Forum Discussion
How to close sentinel incidents using PS
Hi Team,
Few days back, i have enabled default Analytics rules related to Azure Key Vault(AKV). After that i was hit with many incidents(approx 10K) got triggered related AKV. Now i want bulk close all of them using PS. Because on UI i can only close 100 incidents in one shot.
I also agree that i need to understand and fine tune the AKV detection rules thoroughly to avoid the alert fatigue.
Please help.
Thanks.
5 Replies
Hi, have a script that I have tested on 14K of incidents.
First open PowerShell as administrator and install Az PowerShell module:
Install-Module -Name Az -Repository PSGallery
Then Install Az.SecurityInsights module:
Install-Module -Name Az.SecurityInsights
Login to AZ with PowerShell:
Connect-AzAccount
Run this command to close incidents (replace xxxx with the needed information and YYY with the part of the name of similar incidents that you want to close):
Get-AzSentinelIncident -ResourceGroupName "xxxx" -WorkspaceName "xxxx" | Where-Object {$_.Status -eq "New"} | Where-Object {$_.title -like '*YYY*'} | ForEach-Object {Update-AzSentinelIncident -Id $_.Name -ResourceGroupName "xxxx" -WorkspaceName "xxxx" -SubscriptionId "xxxx" -Status Closed -Confirm:$false -Severity Medium -Classification Undetermined -Title $_.title}- Is there a way to do this with the new PS module?

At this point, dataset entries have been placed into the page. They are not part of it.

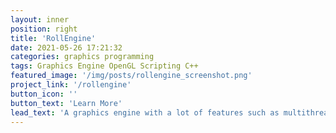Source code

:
 ```yaml
---
layout: inner
position: right
title: 'RollEngine'
date: 2021-05-26 17:21:32
categories: graphics programming
tags: Graphics Engine OpenGL Scripting C++
featured_image: '/img/posts/rollengine_screenshot.png'
project_link: '/rollengine'
button_icon: ''
button_text: 'Learn More'
lead_text: 'A graphics engine with a lot of features such as multithreading, lighting, scripting and more.'
---
```

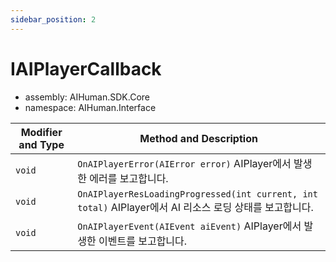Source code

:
 ```yaml
---
sidebar_position: 2
---
```


# IAIPlayerCallback

- assembly: AIHuman.SDK.Core  
- namespace: AIHuman.Interface  

| Modifier and Type | Method and Description                                       |
| ----------------- | ------------------------------------------------------------ |
| `void`            | `OnAIPlayerError(AIError error)` AIPlayer에서 발생한 에러를 보고합니다. |
| `void`            | `OnAIPlayerResLoadingProgressed(int current, int total)` AIPlayer에서 AI 리소스 로딩 상태를 보고합니다. |
| `void`            | `OnAIPlayerEvent(AIEvent aiEvent)` AIPlayer에서 발생한 이벤트를 보고합니다.  |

To close multiple incidents using the BenignPositive classification by Incident ID instead of the ARM ID?
get-AzSentinelIncident -WorkspaceName <"Workspace Name"> | ForEach-Object {update-AzSentinelIncident -WorkspaceName <"Workspace Name"> l -CaseNumber $_.CaseNumber -Status Closed -CloseReason FalsePositive -Confirm:$false}
Better late than never on this question...
There is now a really nice suite of powershell commands for Azure Sentinel.
Check this out:
https://www.pkm-technology.com/page/2/
https://www.powershellgallery.com/packages/AzSentinel/0.6.2
And to answer your question you could do a simple loop like this:
888..934| % {Update-AzSentinelIncident -WorkspaceName "<workspace name>" -CaseNumber $_ -Status Closed}In the above example I'm closing incidents with case numbers 888 to 934.
Pavan_Gelli1910 There are no supported PowerShell commands for working with Sentinel although the people at Wortell did an amazing job coming up with some PowerShell commands on their own that make use of the unsupported Azure Sentinel REST APIs calls.
With that said, depending on your level of PowerShell skill and using those commands as a baseline, you can go to the Azure Sentinel REST specification page at https://github.com/Azure/azure-rest-api-specs/tree/master/specification/securityinsights/resource-manager/Microsoft.SecurityInsights/preview/2019-01-01-preview to get information on the APIs that can be used to do what you want. A couple of things to remember:
1) Azure Sentinel used to be called Azure Security Insights, hence the API name
2) Incidents used to be called Cases so look for that in the API calls.